## Directions
Every line below between the line holding "2.43 ms: 1.01x" and the line holding "33.6 ms: 1.39x", inclusive, should be repeated exactly, and all other lines omitted.

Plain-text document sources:
┄┄┄┄┄┄

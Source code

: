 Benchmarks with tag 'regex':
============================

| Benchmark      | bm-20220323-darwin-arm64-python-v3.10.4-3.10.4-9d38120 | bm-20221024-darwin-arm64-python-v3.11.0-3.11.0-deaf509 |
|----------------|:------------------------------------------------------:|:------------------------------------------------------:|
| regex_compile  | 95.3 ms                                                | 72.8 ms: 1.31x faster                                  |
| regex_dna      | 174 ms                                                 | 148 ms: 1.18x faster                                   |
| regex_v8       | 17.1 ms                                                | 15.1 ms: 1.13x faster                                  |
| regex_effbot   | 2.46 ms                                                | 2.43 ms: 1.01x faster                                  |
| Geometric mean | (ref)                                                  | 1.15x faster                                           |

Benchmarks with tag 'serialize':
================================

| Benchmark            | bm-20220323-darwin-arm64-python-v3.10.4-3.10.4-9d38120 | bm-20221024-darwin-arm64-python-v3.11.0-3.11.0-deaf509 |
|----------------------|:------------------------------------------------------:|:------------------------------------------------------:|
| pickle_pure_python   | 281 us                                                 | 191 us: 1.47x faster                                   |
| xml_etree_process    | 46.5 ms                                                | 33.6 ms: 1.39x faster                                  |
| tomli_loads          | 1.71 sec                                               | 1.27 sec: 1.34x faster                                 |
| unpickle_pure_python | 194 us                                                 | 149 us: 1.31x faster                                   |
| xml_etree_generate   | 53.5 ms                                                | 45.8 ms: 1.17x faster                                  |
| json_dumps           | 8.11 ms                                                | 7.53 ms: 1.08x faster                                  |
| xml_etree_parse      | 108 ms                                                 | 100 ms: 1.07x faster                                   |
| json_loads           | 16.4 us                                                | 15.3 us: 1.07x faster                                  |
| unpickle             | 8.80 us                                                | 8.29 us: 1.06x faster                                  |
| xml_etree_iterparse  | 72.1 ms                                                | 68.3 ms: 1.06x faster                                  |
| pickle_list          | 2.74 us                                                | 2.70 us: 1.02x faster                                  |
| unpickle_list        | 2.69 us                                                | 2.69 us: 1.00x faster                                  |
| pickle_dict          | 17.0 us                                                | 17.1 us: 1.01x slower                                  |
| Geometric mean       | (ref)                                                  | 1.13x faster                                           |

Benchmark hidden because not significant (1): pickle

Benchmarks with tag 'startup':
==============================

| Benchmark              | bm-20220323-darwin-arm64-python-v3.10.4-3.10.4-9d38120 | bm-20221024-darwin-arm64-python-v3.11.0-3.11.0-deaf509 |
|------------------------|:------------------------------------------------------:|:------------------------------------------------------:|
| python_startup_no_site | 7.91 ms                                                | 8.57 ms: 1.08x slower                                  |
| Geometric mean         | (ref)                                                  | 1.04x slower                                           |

┄┄┄┄┄┄

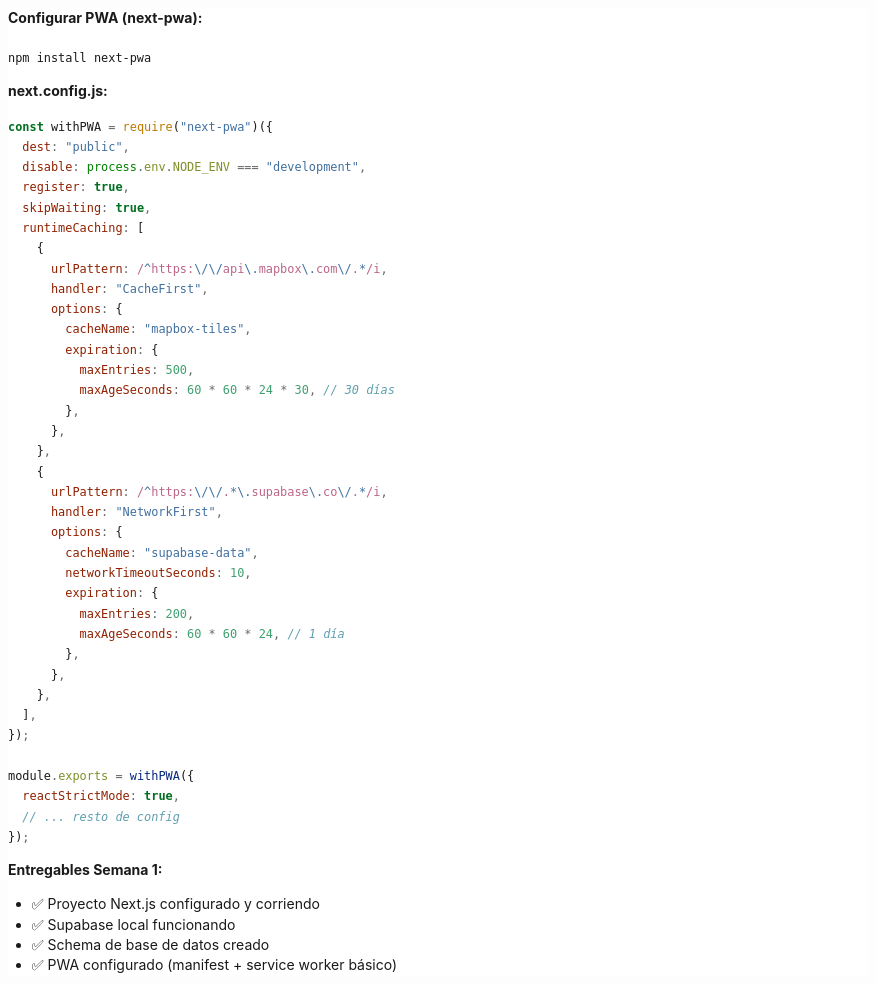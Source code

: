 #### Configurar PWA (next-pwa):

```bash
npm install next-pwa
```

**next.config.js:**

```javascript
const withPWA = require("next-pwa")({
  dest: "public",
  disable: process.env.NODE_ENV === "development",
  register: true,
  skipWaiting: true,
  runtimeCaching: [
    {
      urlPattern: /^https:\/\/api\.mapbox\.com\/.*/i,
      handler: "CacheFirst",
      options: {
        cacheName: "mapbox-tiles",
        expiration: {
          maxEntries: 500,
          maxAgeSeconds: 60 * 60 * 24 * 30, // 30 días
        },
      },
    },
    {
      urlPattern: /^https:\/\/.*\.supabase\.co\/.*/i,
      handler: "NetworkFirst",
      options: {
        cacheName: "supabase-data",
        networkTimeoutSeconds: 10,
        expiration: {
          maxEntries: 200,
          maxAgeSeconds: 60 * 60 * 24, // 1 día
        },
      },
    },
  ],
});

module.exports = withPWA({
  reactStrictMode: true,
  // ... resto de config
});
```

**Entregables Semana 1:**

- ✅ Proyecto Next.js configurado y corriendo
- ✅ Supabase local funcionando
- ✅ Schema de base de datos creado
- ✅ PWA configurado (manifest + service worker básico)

┄┄┄┄┄┄

## Result
| regex_effbot   | 2.46 ms                                                | 2.43 ms: 1.01x faster                                  |
| Geometric mean | (ref)                                                  | 1.15x faster                                           |

Benchmarks with tag 'serialize':
================================

| Benchmark            | bm-20220323-darwin-arm64-python-v3.10.4-3.10.4-9d38120 | bm-20221024-darwin-arm64-python-v3.11.0-3.11.0-deaf509 |
|----------------------|:------------------------------------------------------:|:------------------------------------------------------:|
| pickle_pure_python   | 281 us                                                 | 191 us: 1.47x faster                                   |
| xml_etree_process    | 46.5 ms                                                | 33.6 ms: 1.39x faster                                  |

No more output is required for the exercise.